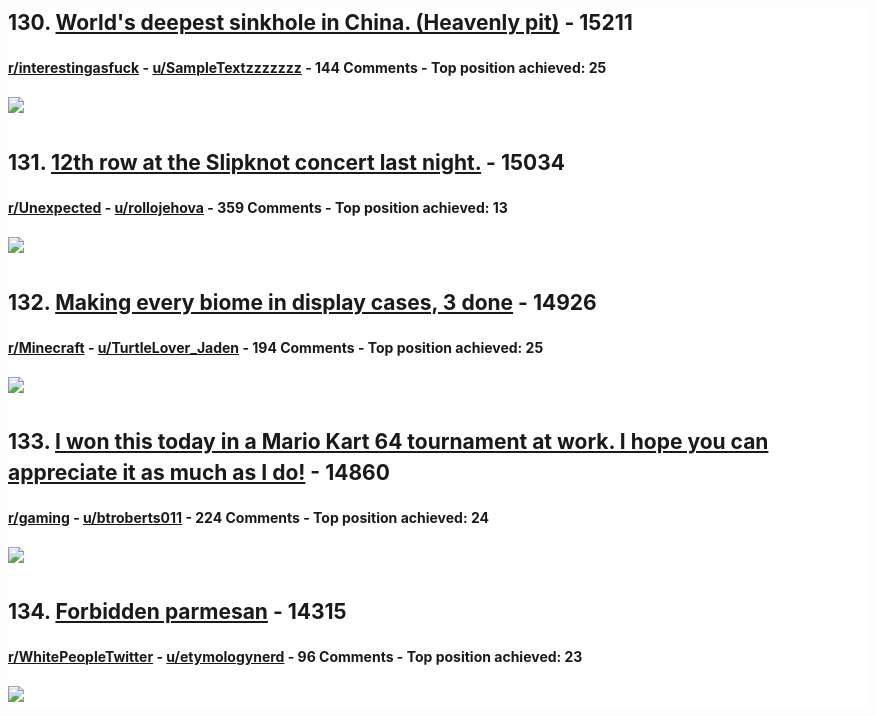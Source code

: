## 130. [World's deepest sinkhole in China. (Heavenly pit)](http://reddit.com/r/interestingasfuck/comments/cxsy1o/worlds_deepest_sinkhole_in_china_heavenly_pit/) - 15211
#### [r/interestingasfuck](http://reddit.com/r/interestingasfuck) - [u/SampleTextzzzzzzz](http://reddit.com/u/SampleTextzzzzzzz) - 144 Comments - Top position achieved: 25

<a href="https://i.redd.it/mc7a57iigqj31.jpg"><img src="https://b.thumbs.redditmedia.com/GNUfkqbfebfqim86HcOpgi39Pg7ahaciSdzylMC65vE.jpg"></img></a>

## 131. [12th row at the Slipknot concert last night.](http://reddit.com/r/Unexpected/comments/cy28me/12th_row_at_the_slipknot_concert_last_night/) - 15034
#### [r/Unexpected](http://reddit.com/r/Unexpected) - [u/rollojehova](http://reddit.com/u/rollojehova) - 359 Comments - Top position achieved: 13

<a href="https://v.redd.it/yutosoep5vj31"><img src="https://b.thumbs.redditmedia.com/3TwqJPyz7C7kdHXDdjOD4NdENCr0idKv2F4fqLa7oZM.jpg"></img></a>

## 132. [Making every biome in display cases, 3 done](http://reddit.com/r/Minecraft/comments/cy1wet/making_every_biome_in_display_cases_3_done/) - 14926
#### [r/Minecraft](http://reddit.com/r/Minecraft) - [u/TurtleLover_Jaden](http://reddit.com/u/TurtleLover_Jaden) - 194 Comments - Top position achieved: 25

<a href="https://i.redd.it/ixogd2ac1vj31.jpg"><img src="https://a.thumbs.redditmedia.com/q_YYKLvFtPXFC3LPEBIAIOhCOFCJImUl4azddlWCVy8.jpg"></img></a>

## 133. [I won this today in a Mario Kart 64 tournament at work. I hope you can appreciate it as much as I do!](http://reddit.com/r/gaming/comments/cxp64z/i_won_this_today_in_a_mario_kart_64_tournament_at/) - 14860
#### [r/gaming](http://reddit.com/r/gaming) - [u/btroberts011](http://reddit.com/u/btroberts011) - 224 Comments - Top position achieved: 24

<a href="https://i.redd.it/kxnlc316goj31.jpg"><img src="https://b.thumbs.redditmedia.com/xDUgikojSdYCz9ALFdBK5uhAWUkEVlmiXFewtKYtFFA.jpg"></img></a>

## 134. [Forbidden parmesan](http://reddit.com/r/WhitePeopleTwitter/comments/cxostt/forbidden_parmesan/) - 14315
#### [r/WhitePeopleTwitter](http://reddit.com/r/WhitePeopleTwitter) - [u/etymologynerd](http://reddit.com/u/etymologynerd) - 96 Comments - Top position achieved: 23

<a href="https://i.redd.it/j4lrzy01aoj31.jpg"><img src="https://a.thumbs.redditmedia.com/YVjrVoRHO4jLR7m6Q44YL8LJOpd5ylQeRbjFPGgrTu8.jpg"></img></a>
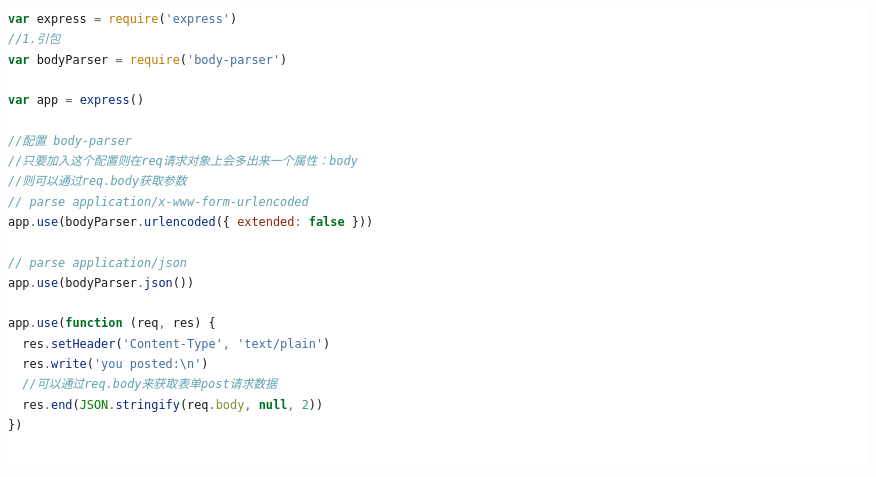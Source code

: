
 ```js
var express = require('express')
//1.引包 
var bodyParser = require('body-parser')

var app = express()

//配置 body-parser
//只要加入这个配置则在req请求对象上会多出来一个属性：body
//则可以通过req.body获取参数
// parse application/x-www-form-urlencoded
app.use(bodyParser.urlencoded({ extended: false }))

// parse application/json
app.use(bodyParser.json())

app.use(function (req, res) {
  res.setHeader('Content-Type', 'text/plain')
  res.write('you posted:\n')
  //可以通过req.body来获取表单post请求数据
  res.end(JSON.stringify(req.body, null, 2))
})
```

​	
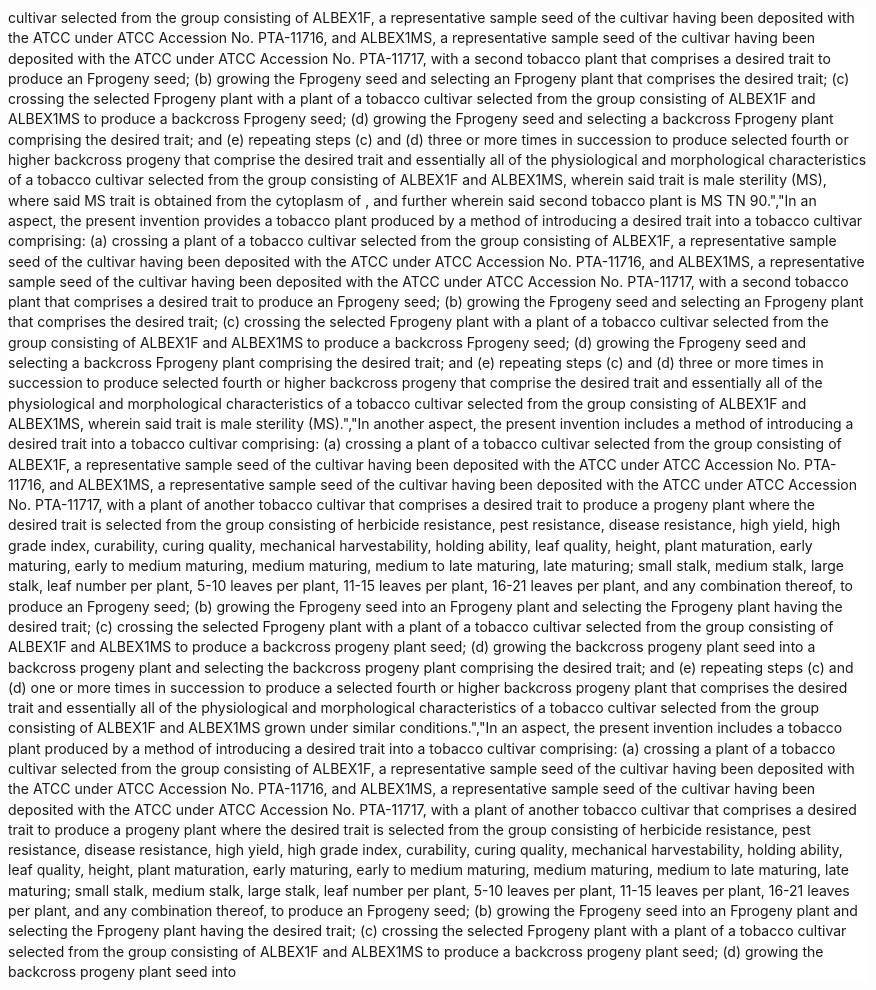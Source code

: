 cultivar selected from the group consisting of ALBEX1F, a representative sample seed of the cultivar having been deposited with the ATCC under ATCC Accession No. PTA-11716, and ALBEX1MS, a representative sample seed of the cultivar having been deposited with the ATCC under ATCC Accession No. PTA-11717, with a second tobacco plant that comprises a desired trait to produce an Fprogeny seed; (b) growing the Fprogeny seed and selecting an Fprogeny plant that comprises the desired trait; (c) crossing the selected Fprogeny plant with a plant of a tobacco cultivar selected from the group consisting of ALBEX1F and ALBEX1MS to produce a backcross Fprogeny seed; (d) growing the Fprogeny seed and selecting a backcross Fprogeny plant comprising the desired trait; and (e) repeating steps (c) and (d) three or more times in succession to produce selected fourth or higher backcross progeny that comprise the desired trait and essentially all of the physiological and morphological characteristics of a tobacco cultivar selected from the group consisting of ALBEX1F and ALBEX1MS, wherein said trait is male sterility (MS), where said MS trait is obtained from the cytoplasm of , and further wherein said second tobacco plant is MS TN 90.","In an aspect, the present invention provides a tobacco plant produced by a method of introducing a desired trait into a tobacco cultivar comprising: (a) crossing a plant of a tobacco cultivar selected from the group consisting of ALBEX1F, a representative sample seed of the cultivar having been deposited with the ATCC under ATCC Accession No. PTA-11716, and ALBEX1MS, a representative sample seed of the cultivar having been deposited with the ATCC under ATCC Accession No. PTA-11717, with a second tobacco plant that comprises a desired trait to produce an Fprogeny seed; (b) growing the Fprogeny seed and selecting an Fprogeny plant that comprises the desired trait; (c) crossing the selected Fprogeny plant with a plant of a tobacco cultivar selected from the group consisting of ALBEX1F and ALBEX1MS to produce a backcross Fprogeny seed; (d) growing the Fprogeny seed and selecting a backcross Fprogeny plant comprising the desired trait; and (e) repeating steps (c) and (d) three or more times in succession to produce selected fourth or higher backcross progeny that comprise the desired trait and essentially all of the physiological and morphological characteristics of a tobacco cultivar selected from the group consisting of ALBEX1F and ALBEX1MS, wherein said trait is male sterility (MS).","In another aspect, the present invention includes a method of introducing a desired trait into a tobacco cultivar comprising: (a) crossing a plant of a tobacco cultivar selected from the group consisting of ALBEX1F, a representative sample seed of the cultivar having been deposited with the ATCC under ATCC Accession No. PTA-11716, and ALBEX1MS, a representative sample seed of the cultivar having been deposited with the ATCC under ATCC Accession No. PTA-11717, with a plant of another tobacco cultivar that comprises a desired trait to produce a progeny plant where the desired trait is selected from the group consisting of herbicide resistance, pest resistance, disease resistance, high yield, high grade index, curability, curing quality, mechanical harvestability, holding ability, leaf quality, height, plant maturation, early maturing, early to medium maturing, medium maturing, medium to late maturing, late maturing; small stalk, medium stalk, large stalk, leaf number per plant, 5-10 leaves per plant, 11-15 leaves per plant, 16-21 leaves per plant, and any combination thereof, to produce an Fprogeny seed; (b) growing the Fprogeny seed into an Fprogeny plant and selecting the Fprogeny plant having the desired trait; (c) crossing the selected Fprogeny plant with a plant of a tobacco cultivar selected from the group consisting of ALBEX1F and ALBEX1MS to produce a backcross progeny plant seed; (d) growing the backcross progeny plant seed into a backcross progeny plant and selecting the backcross progeny plant comprising the desired trait; and (e) repeating steps (c) and (d) one or more times in succession to produce a selected fourth or higher backcross progeny plant that comprises the desired trait and essentially all of the physiological and morphological characteristics of a tobacco cultivar selected from the group consisting of ALBEX1F and ALBEX1MS grown under similar conditions.","In an aspect, the present invention includes a tobacco plant produced by a method of introducing a desired trait into a tobacco cultivar comprising: (a) crossing a plant of a tobacco cultivar selected from the group consisting of ALBEX1F, a representative sample seed of the cultivar having been deposited with the ATCC under ATCC Accession No. PTA-11716, and ALBEX1MS, a representative sample seed of the cultivar having been deposited with the ATCC under ATCC Accession No. PTA-11717, with a plant of another tobacco cultivar that comprises a desired trait to produce a progeny plant where the desired trait is selected from the group consisting of herbicide resistance, pest resistance, disease resistance, high yield, high grade index, curability, curing quality, mechanical harvestability, holding ability, leaf quality, height, plant maturation, early maturing, early to medium maturing, medium maturing, medium to late maturing, late maturing; small stalk, medium stalk, large stalk, leaf number per plant, 5-10 leaves per plant, 11-15 leaves per plant, 16-21 leaves per plant, and any combination thereof, to produce an Fprogeny seed; (b) growing the Fprogeny seed into an Fprogeny plant and selecting the Fprogeny plant having the desired trait; (c) crossing the selected Fprogeny plant with a plant of a tobacco cultivar selected from the group consisting of ALBEX1F and ALBEX1MS to produce a backcross progeny plant seed; (d) growing the backcross progeny plant seed into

## DESCRIPTION OF THE TASK:
Omit the pictures, then repeat exactly each line from the beginning of the listing through the line with "144 Comments - Top position achieved: 25".

## WRITTEN RESPONSE:
Source code

:## 130. [World's deepest sinkhole in China. (Heavenly pit)](http://reddit.com/r/interestingasfuck/comments/cxsy1o/worlds_deepest_sinkhole_in_china_heavenly_pit/) - 15211
#### [r/interestingasfuck](http://reddit.com/r/interestingasfuck) - [u/SampleTextzzzzzzz](http://reddit.com/u/SampleTextzzzzzzz) - 144 Comments - Top position achieved: 25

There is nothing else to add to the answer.